When the Chips Are Down, Congress Should Support the Semiconductor Industry

The US has been forced to deal with a global semiconductor shortage for the past two years that has impacted the daily lives of almost all Americans. The experience has given us an opportunity to reflect on the wonders that make our nation’s technological, economic and military leadership possible. The computer chip industry is one of them. We discussed this with our fellow CEOs Geoff Martha at Medtronic and Jim Taiclet at Lockheed-Martin,

and it is clear to all of us that something must be done to address the shortage of chips, which is vital to our country’s economy and defense. That’s why we urge Congress to act quickly to ensure the US has a reliable supply of domestically produced semiconductors.

The shock in the supply chain caused by the pandemic has exposed a problem that has been growing for years. The US share of world chip manufacturing has declined from 37% in 1990 to 12%. South Korea and Taiwan, in particular, have spent years actively investing in their own chip manufacturing, creating an uneven playing field for US chipmakers that hurts our economy’s global competitiveness.
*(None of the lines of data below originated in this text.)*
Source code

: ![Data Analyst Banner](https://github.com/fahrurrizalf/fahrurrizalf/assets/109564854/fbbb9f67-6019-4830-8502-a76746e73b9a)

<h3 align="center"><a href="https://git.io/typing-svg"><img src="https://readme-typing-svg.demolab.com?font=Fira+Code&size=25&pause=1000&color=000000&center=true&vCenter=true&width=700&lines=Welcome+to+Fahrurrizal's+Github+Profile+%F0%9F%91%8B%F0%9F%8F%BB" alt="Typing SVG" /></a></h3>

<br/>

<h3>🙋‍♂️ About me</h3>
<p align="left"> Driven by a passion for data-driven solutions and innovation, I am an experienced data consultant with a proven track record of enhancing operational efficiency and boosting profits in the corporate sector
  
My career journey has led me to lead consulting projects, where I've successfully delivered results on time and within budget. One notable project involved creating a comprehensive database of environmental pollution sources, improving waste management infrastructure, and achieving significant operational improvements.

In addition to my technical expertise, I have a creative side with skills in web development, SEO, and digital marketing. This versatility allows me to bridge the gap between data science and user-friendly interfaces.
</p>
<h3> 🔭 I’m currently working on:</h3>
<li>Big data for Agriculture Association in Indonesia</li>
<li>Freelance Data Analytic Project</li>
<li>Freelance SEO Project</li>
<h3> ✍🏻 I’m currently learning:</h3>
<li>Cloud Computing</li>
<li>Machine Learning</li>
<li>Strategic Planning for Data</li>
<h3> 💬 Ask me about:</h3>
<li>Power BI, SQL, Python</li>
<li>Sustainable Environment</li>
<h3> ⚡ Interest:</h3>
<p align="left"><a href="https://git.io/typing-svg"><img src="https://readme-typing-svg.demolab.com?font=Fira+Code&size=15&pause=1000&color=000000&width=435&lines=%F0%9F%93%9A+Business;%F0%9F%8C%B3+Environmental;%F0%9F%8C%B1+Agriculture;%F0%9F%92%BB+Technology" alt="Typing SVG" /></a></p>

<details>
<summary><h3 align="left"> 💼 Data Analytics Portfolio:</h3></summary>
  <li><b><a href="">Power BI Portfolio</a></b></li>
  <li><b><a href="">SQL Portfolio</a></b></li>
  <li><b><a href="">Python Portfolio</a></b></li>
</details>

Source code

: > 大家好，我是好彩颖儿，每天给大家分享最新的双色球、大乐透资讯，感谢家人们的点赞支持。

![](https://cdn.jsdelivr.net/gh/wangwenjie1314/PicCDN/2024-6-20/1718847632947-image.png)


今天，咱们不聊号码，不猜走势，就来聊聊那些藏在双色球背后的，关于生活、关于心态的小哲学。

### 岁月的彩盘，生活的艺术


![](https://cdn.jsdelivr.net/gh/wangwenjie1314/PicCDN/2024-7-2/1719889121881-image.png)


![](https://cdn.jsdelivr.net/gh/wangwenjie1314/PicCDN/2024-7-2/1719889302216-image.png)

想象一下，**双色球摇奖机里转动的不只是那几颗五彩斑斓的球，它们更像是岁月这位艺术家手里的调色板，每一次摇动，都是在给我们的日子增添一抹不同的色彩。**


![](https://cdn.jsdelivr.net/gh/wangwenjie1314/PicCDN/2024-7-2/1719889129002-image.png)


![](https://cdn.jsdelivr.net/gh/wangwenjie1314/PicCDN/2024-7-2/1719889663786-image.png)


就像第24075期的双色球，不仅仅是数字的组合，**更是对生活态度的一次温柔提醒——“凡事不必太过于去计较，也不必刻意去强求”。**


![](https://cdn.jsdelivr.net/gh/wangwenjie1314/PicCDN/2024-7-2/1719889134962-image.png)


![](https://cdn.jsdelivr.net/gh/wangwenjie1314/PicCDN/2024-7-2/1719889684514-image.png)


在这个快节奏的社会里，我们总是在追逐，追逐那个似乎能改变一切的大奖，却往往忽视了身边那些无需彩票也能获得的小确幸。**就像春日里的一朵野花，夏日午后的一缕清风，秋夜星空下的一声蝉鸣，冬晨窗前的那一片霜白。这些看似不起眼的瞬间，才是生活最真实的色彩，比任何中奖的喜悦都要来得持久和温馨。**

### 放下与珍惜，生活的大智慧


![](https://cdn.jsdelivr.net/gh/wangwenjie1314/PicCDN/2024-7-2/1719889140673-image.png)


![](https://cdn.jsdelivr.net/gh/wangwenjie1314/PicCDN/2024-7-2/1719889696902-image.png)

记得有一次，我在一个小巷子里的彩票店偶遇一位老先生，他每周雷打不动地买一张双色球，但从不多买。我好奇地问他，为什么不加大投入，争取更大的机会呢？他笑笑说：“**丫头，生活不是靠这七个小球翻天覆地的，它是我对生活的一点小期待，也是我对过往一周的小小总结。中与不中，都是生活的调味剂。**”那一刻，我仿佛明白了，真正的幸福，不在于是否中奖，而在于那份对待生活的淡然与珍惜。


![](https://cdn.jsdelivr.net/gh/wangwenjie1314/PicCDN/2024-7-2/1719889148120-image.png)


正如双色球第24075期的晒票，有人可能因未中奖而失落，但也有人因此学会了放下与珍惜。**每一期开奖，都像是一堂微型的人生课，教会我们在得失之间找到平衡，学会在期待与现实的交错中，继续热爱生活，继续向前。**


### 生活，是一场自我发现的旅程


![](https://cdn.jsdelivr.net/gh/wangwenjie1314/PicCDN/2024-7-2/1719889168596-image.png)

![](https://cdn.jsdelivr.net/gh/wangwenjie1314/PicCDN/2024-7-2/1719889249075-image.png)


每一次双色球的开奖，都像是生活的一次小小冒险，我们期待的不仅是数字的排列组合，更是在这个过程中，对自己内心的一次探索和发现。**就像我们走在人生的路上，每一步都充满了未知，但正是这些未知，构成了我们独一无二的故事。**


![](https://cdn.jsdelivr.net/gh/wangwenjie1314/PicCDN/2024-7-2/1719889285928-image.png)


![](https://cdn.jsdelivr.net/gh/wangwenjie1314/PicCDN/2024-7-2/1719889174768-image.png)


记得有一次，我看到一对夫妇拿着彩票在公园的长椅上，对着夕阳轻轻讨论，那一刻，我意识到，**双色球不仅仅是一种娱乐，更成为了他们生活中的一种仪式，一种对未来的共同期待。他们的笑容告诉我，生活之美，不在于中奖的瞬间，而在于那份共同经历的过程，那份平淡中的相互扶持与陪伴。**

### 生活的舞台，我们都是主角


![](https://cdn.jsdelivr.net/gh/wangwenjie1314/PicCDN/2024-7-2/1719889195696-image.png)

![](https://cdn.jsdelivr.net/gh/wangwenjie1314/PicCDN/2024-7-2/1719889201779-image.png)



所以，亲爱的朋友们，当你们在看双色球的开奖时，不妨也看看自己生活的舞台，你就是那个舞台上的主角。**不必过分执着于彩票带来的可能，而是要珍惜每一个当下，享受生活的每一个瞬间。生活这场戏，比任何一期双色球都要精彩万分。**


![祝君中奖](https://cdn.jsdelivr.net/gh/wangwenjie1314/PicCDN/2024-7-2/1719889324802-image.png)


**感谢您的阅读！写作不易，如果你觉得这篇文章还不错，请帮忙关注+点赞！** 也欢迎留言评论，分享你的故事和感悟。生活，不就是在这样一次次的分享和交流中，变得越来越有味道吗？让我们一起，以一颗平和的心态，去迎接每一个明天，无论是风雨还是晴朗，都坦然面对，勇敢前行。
Take the automotive industry. Due to chip shortages, workers at some manufacturing facilities were idle for weeks. Consumers are also struggling to find new vehicles, including green electric vehicles. Some cars today are equipped with more than 1,000 chips each, a number that will only increase as cars become more electrified, connected and autonomous.

The consumer electronics industry is also facing unprecedented upheavals. As Covid-19 increased demand for laptops, PCs, smartphones and other smart devices, manufacturers struggled to source chips to meet demand. As medical providers turned to online appointments instead of doctor visits, some patients found that webcams were out of stock. As our need for technology in professional and social settings increases, so does the nation’s need for domestic manufacturing capacity to avoid disruption.

Less visible, but no less important, is the strain that chip shortages are placing on our healthcare system. During the pandemic, the lack of chip-dependent ventilators exposed weaknesses in our ability to keep Americans healthy. But the need for chips extends to other technologies that patients rely on, including pacemakers, blood pressure monitors, insulin pumps and defibrillators. If we fail to provide reliable access to semiconductors, we will be less able to provide modern medicines to our most vulnerable populations.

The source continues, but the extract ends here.